Problem:
Where does the word "application" occur in the data below? Copy each line that holds it.

Data entries
▬▬▬▬▬▬▬▬▬▬
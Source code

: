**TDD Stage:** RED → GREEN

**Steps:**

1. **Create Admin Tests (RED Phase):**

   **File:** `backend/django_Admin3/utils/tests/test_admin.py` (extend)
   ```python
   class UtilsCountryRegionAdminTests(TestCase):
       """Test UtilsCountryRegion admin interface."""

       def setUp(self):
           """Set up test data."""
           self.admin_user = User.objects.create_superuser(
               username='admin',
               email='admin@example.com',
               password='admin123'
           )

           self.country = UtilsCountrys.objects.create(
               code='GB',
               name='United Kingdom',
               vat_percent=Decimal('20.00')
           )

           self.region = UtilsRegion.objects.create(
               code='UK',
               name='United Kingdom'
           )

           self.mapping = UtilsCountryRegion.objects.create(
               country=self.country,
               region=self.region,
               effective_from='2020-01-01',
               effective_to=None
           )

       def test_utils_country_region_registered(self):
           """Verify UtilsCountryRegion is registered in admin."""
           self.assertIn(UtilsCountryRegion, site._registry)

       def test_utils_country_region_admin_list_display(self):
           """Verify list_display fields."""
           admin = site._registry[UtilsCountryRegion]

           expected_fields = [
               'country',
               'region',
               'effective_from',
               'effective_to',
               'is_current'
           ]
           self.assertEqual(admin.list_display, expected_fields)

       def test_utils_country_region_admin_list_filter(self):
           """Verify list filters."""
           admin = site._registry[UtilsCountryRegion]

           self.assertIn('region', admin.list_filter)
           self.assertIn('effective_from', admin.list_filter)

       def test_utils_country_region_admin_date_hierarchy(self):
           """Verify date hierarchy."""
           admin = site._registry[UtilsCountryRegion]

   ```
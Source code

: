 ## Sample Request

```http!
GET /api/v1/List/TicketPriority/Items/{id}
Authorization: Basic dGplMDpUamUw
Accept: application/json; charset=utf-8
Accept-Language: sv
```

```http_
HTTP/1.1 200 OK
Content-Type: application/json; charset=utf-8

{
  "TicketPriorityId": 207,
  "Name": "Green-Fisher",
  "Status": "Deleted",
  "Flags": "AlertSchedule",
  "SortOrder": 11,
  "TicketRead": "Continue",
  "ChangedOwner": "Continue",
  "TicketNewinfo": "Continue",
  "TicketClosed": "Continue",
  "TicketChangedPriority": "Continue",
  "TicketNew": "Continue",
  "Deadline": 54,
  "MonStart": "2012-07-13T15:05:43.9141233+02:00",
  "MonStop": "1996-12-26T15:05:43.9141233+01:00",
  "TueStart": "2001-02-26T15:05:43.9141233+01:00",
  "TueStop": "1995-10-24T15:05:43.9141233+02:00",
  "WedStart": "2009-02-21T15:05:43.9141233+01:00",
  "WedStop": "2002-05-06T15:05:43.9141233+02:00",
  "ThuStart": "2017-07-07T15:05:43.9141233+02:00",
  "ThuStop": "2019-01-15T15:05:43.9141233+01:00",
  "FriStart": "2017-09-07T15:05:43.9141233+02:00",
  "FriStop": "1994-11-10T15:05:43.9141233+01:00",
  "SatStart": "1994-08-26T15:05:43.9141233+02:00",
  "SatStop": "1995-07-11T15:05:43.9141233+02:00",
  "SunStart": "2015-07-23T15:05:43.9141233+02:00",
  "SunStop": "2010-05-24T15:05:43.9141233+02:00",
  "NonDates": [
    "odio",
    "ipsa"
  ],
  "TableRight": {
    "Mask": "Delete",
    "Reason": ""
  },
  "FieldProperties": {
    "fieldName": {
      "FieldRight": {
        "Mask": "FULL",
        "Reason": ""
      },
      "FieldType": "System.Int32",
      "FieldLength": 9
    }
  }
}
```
▬▬▬▬▬▬▬▬▬▬
Exercise answer:
Accept: application/json; charset=utf-8
Content-Type: application/json; charset=utf-8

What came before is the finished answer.